I was the first caller again today on NPR's Talk of the Nation, and I think it was one of my better efforts. I have no doubt that if I dare to listen to the audio clip, I'll be appalled by my ums and uhs, but for once I got in what I wanted to say with reasonable clarity.
The subject was America "off the beaten track." It's something I know a little bit about, although my experience is neither recent (for the most part) nor in-depth. Back in 1986, when John and I put our stuff in storage and drove around the country, one of the major goals was to gather material for a book about Route 66, both the 1960-1964 tv show (which was airing on Nick at Nite in those days), and the decommissioned Mother Road. In 1986 there was officially no U.S. Highway 66 or Historic 66, just a collection of state routes and local road names, small town main drags and access roads that frequently dead-ended in the middle of nowhere, most memorably in a cemetery full of cows (dead people, live cows).
Here are some highlights of my Route 66 odyssey:
* Oklahoma! We talked an antique shop owner into selling us a genuine U.S. 66 sign as part of a half-hour conversation. We talked about the bypassing of small town America vs. the continuing interest in Route 66 and local color by writers and certain types of travelers. It turned out there were at least two other writers working on Route 66 books that year. I hope they did better with their books than I did with mine, which is still sitting on C-64 floppies in a word processing program called Paper Clip. Does anybody out there have the capability of converting those files for me?
* Somewhere Off the Map. At one truck stop, possibly in New Mexico, we were told that the nearest town had been on the 1985 Rand McNally atlas, but didn't qualify to be on the 1986 one due to population decline. The reason: the town wasn't on I-40.
* Tucumcari Tonight! We loved Albuquerque, but Gallup and Tucumcari were even prettier and more Route 66-ish.
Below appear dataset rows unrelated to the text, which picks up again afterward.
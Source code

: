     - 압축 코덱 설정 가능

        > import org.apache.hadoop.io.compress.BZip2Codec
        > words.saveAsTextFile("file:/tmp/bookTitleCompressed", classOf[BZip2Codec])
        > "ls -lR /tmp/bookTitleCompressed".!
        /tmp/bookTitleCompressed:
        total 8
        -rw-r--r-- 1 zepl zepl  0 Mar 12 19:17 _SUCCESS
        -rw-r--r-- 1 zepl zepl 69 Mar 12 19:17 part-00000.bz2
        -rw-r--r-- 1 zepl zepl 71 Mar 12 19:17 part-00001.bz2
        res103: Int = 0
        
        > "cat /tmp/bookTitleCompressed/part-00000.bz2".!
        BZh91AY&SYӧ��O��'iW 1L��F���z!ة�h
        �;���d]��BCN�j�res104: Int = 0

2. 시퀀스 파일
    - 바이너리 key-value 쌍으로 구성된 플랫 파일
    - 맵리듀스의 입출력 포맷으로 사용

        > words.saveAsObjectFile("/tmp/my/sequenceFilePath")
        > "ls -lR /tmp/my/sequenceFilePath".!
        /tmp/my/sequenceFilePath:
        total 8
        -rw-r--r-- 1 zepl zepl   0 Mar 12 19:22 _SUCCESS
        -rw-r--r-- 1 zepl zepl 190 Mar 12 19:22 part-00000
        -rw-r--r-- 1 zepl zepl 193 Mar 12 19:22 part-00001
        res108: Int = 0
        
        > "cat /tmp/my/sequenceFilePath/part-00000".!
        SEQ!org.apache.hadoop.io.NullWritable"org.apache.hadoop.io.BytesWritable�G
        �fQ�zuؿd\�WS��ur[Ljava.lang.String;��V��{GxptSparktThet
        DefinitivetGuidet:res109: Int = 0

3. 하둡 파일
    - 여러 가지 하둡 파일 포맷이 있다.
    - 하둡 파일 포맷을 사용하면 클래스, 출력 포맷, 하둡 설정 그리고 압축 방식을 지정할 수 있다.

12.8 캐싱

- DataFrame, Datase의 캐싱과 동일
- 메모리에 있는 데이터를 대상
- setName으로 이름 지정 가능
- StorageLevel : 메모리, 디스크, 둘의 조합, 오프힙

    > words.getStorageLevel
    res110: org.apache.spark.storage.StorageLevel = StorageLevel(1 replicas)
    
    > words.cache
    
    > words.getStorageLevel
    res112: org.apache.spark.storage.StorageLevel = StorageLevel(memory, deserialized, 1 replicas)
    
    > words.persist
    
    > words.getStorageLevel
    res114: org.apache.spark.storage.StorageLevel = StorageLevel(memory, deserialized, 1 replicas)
We seriously considered moving to Gallup, until we saw Tucson a week or two later. The romance with New Mexico was somewhat tarnished, however, by the replacement of the van's starter in Tucumcari under slightly hinky circumstances.
* Dublin, Texas. Or was it Shamrock, Texas? We were a little annoyed at first by this town, where we had to wait in the middle of a main street while the car ahead of us let a neighbor out of a parking lot, and where we got the hairy eyeball from locals eating at a place that sold BBQ and steak fingers. But the Pony Soldier Motel (or somesuch name) was pleasant, and the Middle Eastern family who ran it was efficient and friendly. The next morning as we drove away, a bulldozer was knocking down the other Best Western across the street from the one we'd stayed in. We decided to get the heck out of town before our motel was knockled down, too.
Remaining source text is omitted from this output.